▶ **Work item**
Using the entries below, output each line exactly from the first through the one that contains "We standardized on".

-----

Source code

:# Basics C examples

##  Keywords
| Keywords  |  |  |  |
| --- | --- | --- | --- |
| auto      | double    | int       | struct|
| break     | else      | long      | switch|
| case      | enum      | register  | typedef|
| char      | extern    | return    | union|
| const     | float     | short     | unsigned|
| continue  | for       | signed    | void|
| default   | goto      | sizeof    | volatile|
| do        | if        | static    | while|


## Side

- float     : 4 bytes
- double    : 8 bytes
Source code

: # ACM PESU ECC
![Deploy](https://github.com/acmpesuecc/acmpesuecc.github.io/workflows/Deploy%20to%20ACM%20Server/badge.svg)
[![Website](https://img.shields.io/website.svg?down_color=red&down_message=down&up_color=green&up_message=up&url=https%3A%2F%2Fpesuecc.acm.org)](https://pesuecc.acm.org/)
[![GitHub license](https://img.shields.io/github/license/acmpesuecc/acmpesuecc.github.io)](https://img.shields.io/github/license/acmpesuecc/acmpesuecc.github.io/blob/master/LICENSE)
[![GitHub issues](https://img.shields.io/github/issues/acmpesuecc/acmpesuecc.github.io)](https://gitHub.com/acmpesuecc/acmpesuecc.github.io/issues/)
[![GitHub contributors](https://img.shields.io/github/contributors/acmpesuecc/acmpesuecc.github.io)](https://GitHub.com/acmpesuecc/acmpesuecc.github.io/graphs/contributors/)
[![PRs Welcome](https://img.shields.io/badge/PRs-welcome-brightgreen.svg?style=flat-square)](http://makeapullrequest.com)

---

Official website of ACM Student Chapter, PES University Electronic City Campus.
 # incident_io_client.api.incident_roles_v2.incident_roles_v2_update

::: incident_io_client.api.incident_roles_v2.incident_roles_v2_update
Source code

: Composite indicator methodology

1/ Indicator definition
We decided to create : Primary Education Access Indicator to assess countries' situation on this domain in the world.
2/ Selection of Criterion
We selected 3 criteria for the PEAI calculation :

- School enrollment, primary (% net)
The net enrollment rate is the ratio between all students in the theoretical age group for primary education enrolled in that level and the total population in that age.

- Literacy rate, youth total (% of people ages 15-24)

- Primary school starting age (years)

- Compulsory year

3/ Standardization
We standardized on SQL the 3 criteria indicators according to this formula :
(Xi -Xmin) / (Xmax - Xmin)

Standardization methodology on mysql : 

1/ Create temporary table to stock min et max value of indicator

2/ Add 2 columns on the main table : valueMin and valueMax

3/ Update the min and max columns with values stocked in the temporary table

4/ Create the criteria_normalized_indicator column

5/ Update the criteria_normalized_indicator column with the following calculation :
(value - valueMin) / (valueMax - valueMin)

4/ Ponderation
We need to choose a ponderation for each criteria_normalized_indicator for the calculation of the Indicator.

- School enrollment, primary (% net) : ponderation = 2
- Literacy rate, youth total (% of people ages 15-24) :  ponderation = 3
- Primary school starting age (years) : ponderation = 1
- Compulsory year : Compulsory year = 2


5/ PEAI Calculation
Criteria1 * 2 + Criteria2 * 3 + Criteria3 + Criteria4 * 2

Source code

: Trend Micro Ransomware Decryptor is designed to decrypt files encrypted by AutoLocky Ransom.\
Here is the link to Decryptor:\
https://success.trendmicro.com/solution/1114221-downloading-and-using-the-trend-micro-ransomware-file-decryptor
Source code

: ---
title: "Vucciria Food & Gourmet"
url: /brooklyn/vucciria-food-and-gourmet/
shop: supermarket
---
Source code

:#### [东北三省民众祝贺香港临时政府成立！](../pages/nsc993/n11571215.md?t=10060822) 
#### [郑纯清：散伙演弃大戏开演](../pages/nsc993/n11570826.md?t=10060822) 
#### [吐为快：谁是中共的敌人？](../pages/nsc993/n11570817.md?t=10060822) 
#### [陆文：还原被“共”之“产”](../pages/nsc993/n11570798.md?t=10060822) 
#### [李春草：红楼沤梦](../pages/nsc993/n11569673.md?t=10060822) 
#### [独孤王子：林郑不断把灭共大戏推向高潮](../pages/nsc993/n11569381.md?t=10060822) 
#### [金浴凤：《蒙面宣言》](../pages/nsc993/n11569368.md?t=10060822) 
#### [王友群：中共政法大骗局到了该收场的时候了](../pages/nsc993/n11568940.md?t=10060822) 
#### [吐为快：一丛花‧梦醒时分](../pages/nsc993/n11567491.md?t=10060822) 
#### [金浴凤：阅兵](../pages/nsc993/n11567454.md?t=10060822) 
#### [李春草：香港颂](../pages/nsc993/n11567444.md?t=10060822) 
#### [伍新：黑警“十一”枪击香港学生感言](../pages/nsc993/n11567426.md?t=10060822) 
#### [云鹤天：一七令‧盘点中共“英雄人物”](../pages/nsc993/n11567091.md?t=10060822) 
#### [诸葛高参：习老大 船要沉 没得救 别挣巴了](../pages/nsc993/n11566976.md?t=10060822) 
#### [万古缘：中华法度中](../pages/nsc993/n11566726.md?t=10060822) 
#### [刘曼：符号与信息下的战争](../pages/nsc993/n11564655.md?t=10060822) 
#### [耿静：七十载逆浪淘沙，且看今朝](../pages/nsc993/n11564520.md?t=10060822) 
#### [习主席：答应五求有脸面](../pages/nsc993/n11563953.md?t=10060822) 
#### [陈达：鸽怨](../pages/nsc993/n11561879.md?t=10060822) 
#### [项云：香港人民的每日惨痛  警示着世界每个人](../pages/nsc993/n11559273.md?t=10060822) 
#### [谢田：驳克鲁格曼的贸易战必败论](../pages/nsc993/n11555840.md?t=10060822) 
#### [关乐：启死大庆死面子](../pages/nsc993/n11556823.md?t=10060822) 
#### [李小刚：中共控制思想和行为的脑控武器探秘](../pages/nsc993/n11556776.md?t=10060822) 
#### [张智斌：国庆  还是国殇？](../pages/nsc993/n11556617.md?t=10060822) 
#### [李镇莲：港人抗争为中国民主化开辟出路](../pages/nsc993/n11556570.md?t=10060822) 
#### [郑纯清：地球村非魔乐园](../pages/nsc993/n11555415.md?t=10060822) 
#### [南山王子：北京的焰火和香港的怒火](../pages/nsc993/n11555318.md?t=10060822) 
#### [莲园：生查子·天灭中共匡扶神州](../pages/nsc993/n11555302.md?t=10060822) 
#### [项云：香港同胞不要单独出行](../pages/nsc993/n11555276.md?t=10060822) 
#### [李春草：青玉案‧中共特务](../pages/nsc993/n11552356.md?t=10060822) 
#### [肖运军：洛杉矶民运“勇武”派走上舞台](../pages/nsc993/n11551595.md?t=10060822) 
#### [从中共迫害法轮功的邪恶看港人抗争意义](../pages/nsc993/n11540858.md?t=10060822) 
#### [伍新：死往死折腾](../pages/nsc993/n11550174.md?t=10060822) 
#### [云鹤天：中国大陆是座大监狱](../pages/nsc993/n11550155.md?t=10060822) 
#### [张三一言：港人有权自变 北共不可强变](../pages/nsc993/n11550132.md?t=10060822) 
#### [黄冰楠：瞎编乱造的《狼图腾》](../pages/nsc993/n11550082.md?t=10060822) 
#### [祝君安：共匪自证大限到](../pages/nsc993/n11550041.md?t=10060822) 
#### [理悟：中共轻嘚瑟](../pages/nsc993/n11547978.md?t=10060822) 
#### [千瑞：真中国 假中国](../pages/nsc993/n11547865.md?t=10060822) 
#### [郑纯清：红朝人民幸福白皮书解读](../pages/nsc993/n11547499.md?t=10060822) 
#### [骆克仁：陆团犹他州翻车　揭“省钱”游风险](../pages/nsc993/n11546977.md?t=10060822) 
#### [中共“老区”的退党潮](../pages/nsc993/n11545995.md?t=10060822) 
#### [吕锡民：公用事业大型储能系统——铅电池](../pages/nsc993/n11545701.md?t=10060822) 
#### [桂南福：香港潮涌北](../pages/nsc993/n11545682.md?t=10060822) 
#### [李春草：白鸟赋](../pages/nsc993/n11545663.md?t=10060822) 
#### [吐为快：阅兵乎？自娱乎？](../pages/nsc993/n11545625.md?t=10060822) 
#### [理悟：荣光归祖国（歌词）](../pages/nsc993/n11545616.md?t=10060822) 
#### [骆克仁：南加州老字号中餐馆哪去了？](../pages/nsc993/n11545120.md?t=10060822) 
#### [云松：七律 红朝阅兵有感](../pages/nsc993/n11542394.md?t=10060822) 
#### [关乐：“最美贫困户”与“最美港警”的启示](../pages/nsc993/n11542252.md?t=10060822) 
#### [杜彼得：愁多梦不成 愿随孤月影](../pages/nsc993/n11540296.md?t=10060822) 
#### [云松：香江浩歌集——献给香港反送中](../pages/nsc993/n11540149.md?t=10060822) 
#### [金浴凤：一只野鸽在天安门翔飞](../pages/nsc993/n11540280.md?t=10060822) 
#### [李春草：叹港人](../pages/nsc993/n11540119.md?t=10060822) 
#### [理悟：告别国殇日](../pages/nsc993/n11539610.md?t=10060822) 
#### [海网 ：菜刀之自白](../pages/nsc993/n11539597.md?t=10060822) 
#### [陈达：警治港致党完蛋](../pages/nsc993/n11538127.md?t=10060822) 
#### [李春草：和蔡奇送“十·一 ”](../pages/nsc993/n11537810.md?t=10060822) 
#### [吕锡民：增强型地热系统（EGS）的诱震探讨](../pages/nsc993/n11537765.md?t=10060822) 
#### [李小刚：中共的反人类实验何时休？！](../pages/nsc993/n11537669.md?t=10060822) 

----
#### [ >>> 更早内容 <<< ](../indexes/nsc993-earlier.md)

-----

▶ **Task solution**
Source code

:# Basics C examples

##  Keywords
| Keywords  |  |  |  |
| --- | --- | --- | --- |
| auto      | double    | int       | struct|
| break     | else      | long      | switch|
| case      | enum      | register  | typedef|
| char      | extern    | return    | union|
| const     | float     | short     | unsigned|
| continue  | for       | signed    | void|
| default   | goto      | sizeof    | volatile|
| do        | if        | static    | while|


## Side

- float     : 4 bytes
- double    : 8 bytes
Source code

: # ACM PESU ECC
![Deploy](https://github.com/acmpesuecc/acmpesuecc.github.io/workflows/Deploy%20to%20ACM%20Server/badge.svg)
[![Website](https://img.shields.io/website.svg?down_color=red&down_message=down&up_color=green&up_message=up&url=https%3A%2F%2Fpesuecc.acm.org)](https://pesuecc.acm.org/)
[![GitHub license](https://img.shields.io/github/license/acmpesuecc/acmpesuecc.github.io)](https://img.shields.io/github/license/acmpesuecc/acmpesuecc.github.io/blob/master/LICENSE)
[![GitHub issues](https://img.shields.io/github/issues/acmpesuecc/acmpesuecc.github.io)](https://gitHub.com/acmpesuecc/acmpesuecc.github.io/issues/)
[![GitHub contributors](https://img.shields.io/github/contributors/acmpesuecc/acmpesuecc.github.io)](https://GitHub.com/acmpesuecc/acmpesuecc.github.io/graphs/contributors/)
[![PRs Welcome](https://img.shields.io/badge/PRs-welcome-brightgreen.svg?style=flat-square)](http://makeapullrequest.com)

---

Official website of ACM Student Chapter, PES University Electronic City Campus.
 # incident_io_client.api.incident_roles_v2.incident_roles_v2_update

::: incident_io_client.api.incident_roles_v2.incident_roles_v2_update
Source code

: Composite indicator methodology

1/ Indicator definition
We decided to create : Primary Education Access Indicator to assess countries' situation on this domain in the world.
2/ Selection of Criterion
We selected 3 criteria for the PEAI calculation :

- School enrollment, primary (% net)
The net enrollment rate is the ratio between all students in the theoretical age group for primary education enrolled in that level and the total population in that age.

- Literacy rate, youth total (% of people ages 15-24)

- Primary school starting age (years)

- Compulsory year

3/ Standardization
We standardized on SQL the 3 criteria indicators according to this formula :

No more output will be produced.